Data:
────────────────────────────────────────

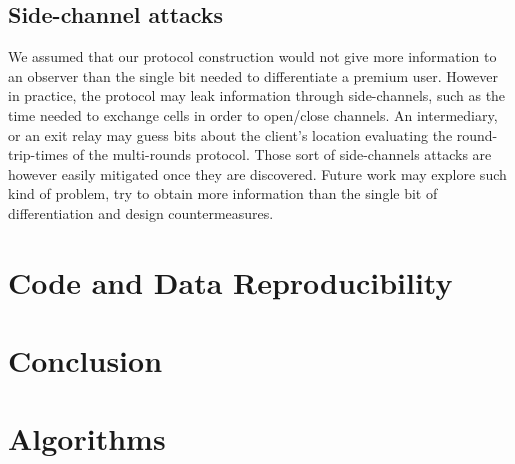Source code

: \documentclass[sigconf, anonymous]{acmart}
\begin{document}
\subsection{Side-channel attacks}
We assumed that our protocol construction would not give more information to an observer than the single bit needed to differentiate a premium user. However in practice, the protocol may leak information through side-channels, such as the time needed to exchange cells in order to open/close channels. An intermediary, or an exit relay may guess bits about the client's location evaluating the round-trip-times of the multi-rounds protocol. Those sort of side-channels attacks are however easily mitigated once they are discovered. Future work may explore such kind of problem, try to obtain more information than the single bit of differentiation and design countermeasures.

\section{Code and Data Reproducibility}
\label{sec:code}

\section{Conclusion}
\label{sec:conclusion}



\appendix

\section{Algorithms}
\label{sec:algorithms}

\end{document}
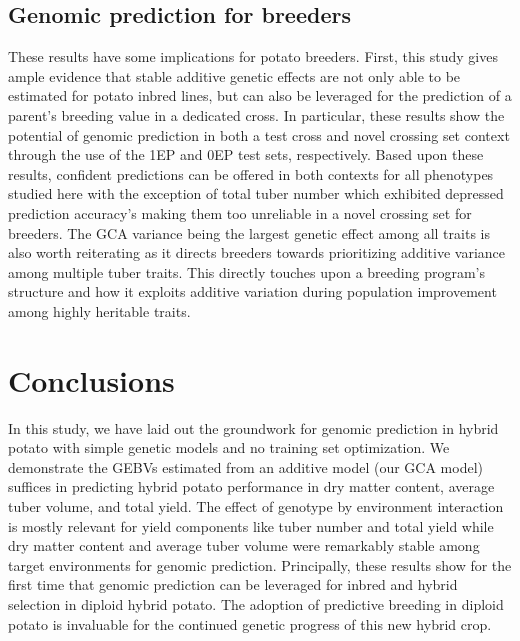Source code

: \subsection{Genomic prediction for breeders}

These results have some implications for potato breeders. First, this study gives ample evidence that stable additive genetic effects are not only able to be estimated for potato inbred lines, but can also be leveraged for the prediction of a parent's breeding value in a dedicated cross. In particular, these results show the potential of genomic prediction in both a test cross and novel crossing set context through the use of the 1EP and 0EP test sets, respectively. Based upon these results, confident predictions can be offered in both contexts for all phenotypes studied here with the exception of total tuber number which exhibited depressed prediction accuracy's making them too unreliable in a novel crossing set for breeders. The GCA variance being the largest genetic effect among all traits is also worth reiterating as it directs breeders towards prioritizing additive variance among multiple tuber traits. This directly touches upon a breeding program's structure and how it exploits additive variation during population improvement among highly heritable traits. 

\section{Conclusions} %

In this study, we have laid out the groundwork for genomic prediction in hybrid potato with simple genetic models and no training set optimization. We demonstrate the GEBVs estimated from an additive model (our GCA model) suffices in predicting hybrid potato performance in dry matter content, average tuber volume, and total yield. The effect of genotype by environment interaction is mostly relevant for yield components like tuber number and total yield while dry matter content and average tuber volume were remarkably stable among target environments for genomic prediction. Principally, these results show for the first time that genomic prediction can be leveraged for inbred and hybrid selection in diploid hybrid potato. The adoption of predictive breeding in diploid potato is invaluable for the continued genetic progress of this new hybrid crop.


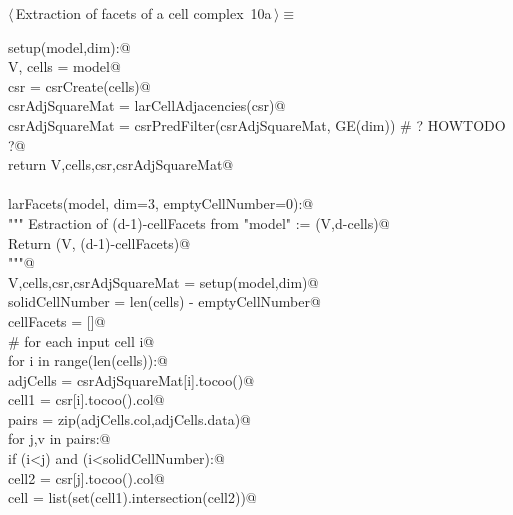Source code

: \documentclass[11pt,oneside]{article}	%
\begin{document}
\begin{flushleft} \small \label{scrap18}
\protect{}$\langle\,$Extraction of facets of a cell complex\nobreak\ {\footnotesize 10a}$\,\rangle\equiv$
\vspace{-1ex}
\begin{list}{}{} \item
\mbox{}\verb@def setup(model,dim):@\\
\mbox{}\verb@    V, cells = model@\\
\mbox{}\verb@    csr = csrCreate(cells)@\\
\mbox{}\verb@    csrAdjSquareMat = larCellAdjacencies(csr)@\\
\mbox{}\verb@    csrAdjSquareMat = csrPredFilter(csrAdjSquareMat, GE(dim)) # ? HOWTODO ?@\\
\mbox{}\verb@    return V,cells,csr,csrAdjSquareMat@\\
\mbox{}\verb@@\\
\mbox{}\verb@def larFacets(model, dim=3, emptyCellNumber=0):@\\
\mbox{}\verb@    """ Estraction of (d-1)-cellFacets from "model" := (V,d-cells)@\\
\mbox{}\verb@        Return (V, (d-1)-cellFacets)@\\
\mbox{}\verb@      """@\\
\mbox{}\verb@    V,cells,csr,csrAdjSquareMat = setup(model,dim)@\\
\mbox{}\verb@    solidCellNumber = len(cells) - emptyCellNumber@\\
\mbox{}\verb@    cellFacets = []@\\
\mbox{}\verb@    # for each input cell i@\\
\mbox{}\verb@    for i in range(len(cells)):@\\
\mbox{}\verb@        adjCells = csrAdjSquareMat[i].tocoo()@\\
\mbox{}\verb@        cell1 = csr[i].tocoo().col@\\
\mbox{}\verb@        pairs = zip(adjCells.col,adjCells.data)@\\
\mbox{}\verb@        for j,v in pairs:@\\
\mbox{}\verb@            if (i<j) and (i<solidCellNumber):@\\
\mbox{}\verb@                cell2 = csr[j].tocoo().col@\\
\mbox{}\verb@                cell = list(set(cell1).intersection(cell2))@\\

\end{list}
\end{flushleft}
\end{document}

────────────────────────────────────────

Task details:
Reproduce the entries exactly. Do not carry over any picture.

Finished task:
Source code

: \documentclass[sigconf, anonymous]{acmart}
\begin{document}
\subsection{Side-channel attacks}
We assumed that our protocol construction would not give more information to an observer than the single bit needed to differentiate a premium user. However in practice, the protocol may leak information through side-channels, such as the time needed to exchange cells in order to open/close channels. An intermediary, or an exit relay may guess bits about the client's location evaluating the round-trip-times of the multi-rounds protocol. Those sort of side-channels attacks are however easily mitigated once they are discovered. Future work may explore such kind of problem, try to obtain more information than the single bit of differentiation and design countermeasures.

\section{Code and Data Reproducibility}
\label{sec:code}

\section{Conclusion}
\label{sec:conclusion}



\appendix

\section{Algorithms}
\label{sec:algorithms}

\end{document}
Source code

: \subsection{Genomic prediction for breeders}

These results have some implications for potato breeders. First, this study gives ample evidence that stable additive genetic effects are not only able to be estimated for potato inbred lines, but can also be leveraged for the prediction of a parent's breeding value in a dedicated cross. In particular, these results show the potential of genomic prediction in both a test cross and novel crossing set context through the use of the 1EP and 0EP test sets, respectively. Based upon these results, confident predictions can be offered in both contexts for all phenotypes studied here with the exception of total tuber number which exhibited depressed prediction accuracy's making them too unreliable in a novel crossing set for breeders. The GCA variance being the largest genetic effect among all traits is also worth reiterating as it directs breeders towards prioritizing additive variance among multiple tuber traits. This directly touches upon a breeding program's structure and how it exploits additive variation during population improvement among highly heritable traits. 

\section{Conclusions} %

In this study, we have laid out the groundwork for genomic prediction in hybrid potato with simple genetic models and no training set optimization. We demonstrate the GEBVs estimated from an additive model (our GCA model) suffices in predicting hybrid potato performance in dry matter content, average tuber volume, and total yield. The effect of genotype by environment interaction is mostly relevant for yield components like tuber number and total yield while dry matter content and average tuber volume were remarkably stable among target environments for genomic prediction. Principally, these results show for the first time that genomic prediction can be leveraged for inbred and hybrid selection in diploid hybrid potato. The adoption of predictive breeding in diploid potato is invaluable for the continued genetic progress of this new hybrid crop.


Source code

: \documentclass[11pt,oneside]{article}	%
\begin{document}
\begin{flushleft} \small \label{scrap18}
\protect{}$\langle\,$Extraction of facets of a cell complex\nobreak\ {\footnotesize 10a}$\,\rangle\equiv$
\vspace{-1ex}
\begin{list}{}{} \item
\mbox{}\verb@def setup(model,dim):@\\
\mbox{}\verb@    V, cells = model@\\
\mbox{}\verb@    csr = csrCreate(cells)@\\
\mbox{}\verb@    csrAdjSquareMat = larCellAdjacencies(csr)@\\
\mbox{}\verb@    csrAdjSquareMat = csrPredFilter(csrAdjSquareMat, GE(dim)) # ? HOWTODO ?@\\
\mbox{}\verb@    return V,cells,csr,csrAdjSquareMat@\\
\mbox{}\verb@@\\
\mbox{}\verb@def larFacets(model, dim=3, emptyCellNumber=0):@\\
\mbox{}\verb@    """ Estraction of (d-1)-cellFacets from "model" := (V,d-cells)@\\
\mbox{}\verb@        Return (V, (d-1)-cellFacets)@\\
\mbox{}\verb@      """@\\
\mbox{}\verb@    V,cells,csr,csrAdjSquareMat = setup(model,dim)@\\
\mbox{}\verb@    solidCellNumber = len(cells) - emptyCellNumber@\\
\mbox{}\verb@    cellFacets = []@\\
\mbox{}\verb@    # for each input cell i@\\
\mbox{}\verb@    for i in range(len(cells)):@\\
\mbox{}\verb@        adjCells = csrAdjSquareMat[i].tocoo()@\\
\mbox{}\verb@        cell1 = csr[i].tocoo().col@\\
\mbox{}\verb@        pairs = zip(adjCells.col,adjCells.data)@\\
\mbox{}\verb@        for j,v in pairs:@\\
\mbox{}\verb@            if (i<j) and (i<solidCellNumber):@\\
\mbox{}\verb@                cell2 = csr[j].tocoo().col@\\
\mbox{}\verb@                cell = list(set(cell1).intersection(cell2))@\\

\end{list}
\end{flushleft}
\end{document}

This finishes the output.